**Exercise brief:** In the entries below, find every line with the string "days" and copy it.

**Data records:**
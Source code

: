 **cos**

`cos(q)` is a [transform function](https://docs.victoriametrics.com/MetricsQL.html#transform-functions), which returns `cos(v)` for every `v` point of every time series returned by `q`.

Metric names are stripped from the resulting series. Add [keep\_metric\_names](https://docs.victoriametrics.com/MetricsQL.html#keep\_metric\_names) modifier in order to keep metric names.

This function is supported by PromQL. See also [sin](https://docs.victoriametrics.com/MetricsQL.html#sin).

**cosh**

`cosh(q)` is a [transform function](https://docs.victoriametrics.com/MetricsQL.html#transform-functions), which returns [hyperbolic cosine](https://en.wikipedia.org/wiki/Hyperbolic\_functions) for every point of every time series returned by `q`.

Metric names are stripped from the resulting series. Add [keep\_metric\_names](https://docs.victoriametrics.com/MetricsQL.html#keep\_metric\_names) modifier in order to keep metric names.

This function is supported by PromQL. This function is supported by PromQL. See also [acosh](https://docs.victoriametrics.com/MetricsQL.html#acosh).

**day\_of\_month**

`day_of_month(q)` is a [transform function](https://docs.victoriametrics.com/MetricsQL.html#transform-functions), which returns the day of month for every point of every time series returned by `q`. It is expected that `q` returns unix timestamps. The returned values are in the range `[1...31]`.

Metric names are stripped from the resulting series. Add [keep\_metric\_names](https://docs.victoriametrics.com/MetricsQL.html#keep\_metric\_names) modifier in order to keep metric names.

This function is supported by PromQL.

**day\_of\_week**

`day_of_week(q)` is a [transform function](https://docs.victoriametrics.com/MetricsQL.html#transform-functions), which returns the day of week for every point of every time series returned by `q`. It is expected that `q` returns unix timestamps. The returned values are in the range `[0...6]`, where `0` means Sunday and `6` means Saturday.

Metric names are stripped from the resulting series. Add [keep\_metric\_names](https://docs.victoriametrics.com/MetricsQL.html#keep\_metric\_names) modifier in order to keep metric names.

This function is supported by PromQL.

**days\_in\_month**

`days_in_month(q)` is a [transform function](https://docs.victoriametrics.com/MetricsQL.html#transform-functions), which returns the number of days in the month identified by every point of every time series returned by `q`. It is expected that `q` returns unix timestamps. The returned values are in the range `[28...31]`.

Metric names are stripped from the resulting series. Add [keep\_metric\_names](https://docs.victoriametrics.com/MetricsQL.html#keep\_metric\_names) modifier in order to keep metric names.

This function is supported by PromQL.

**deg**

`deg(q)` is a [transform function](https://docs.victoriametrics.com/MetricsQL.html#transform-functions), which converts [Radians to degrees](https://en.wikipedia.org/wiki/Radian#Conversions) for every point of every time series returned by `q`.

**Solution to the exercise:**
**days\_in\_month**
`days_in_month(q)` is a [transform function](https://docs.victoriametrics.com/MetricsQL.html#transform-functions), which returns the number of days in the month identified by every point of every time series returned by `q`. It is expected that `q` returns unix timestamps. The returned values are in the range `[28...31]`.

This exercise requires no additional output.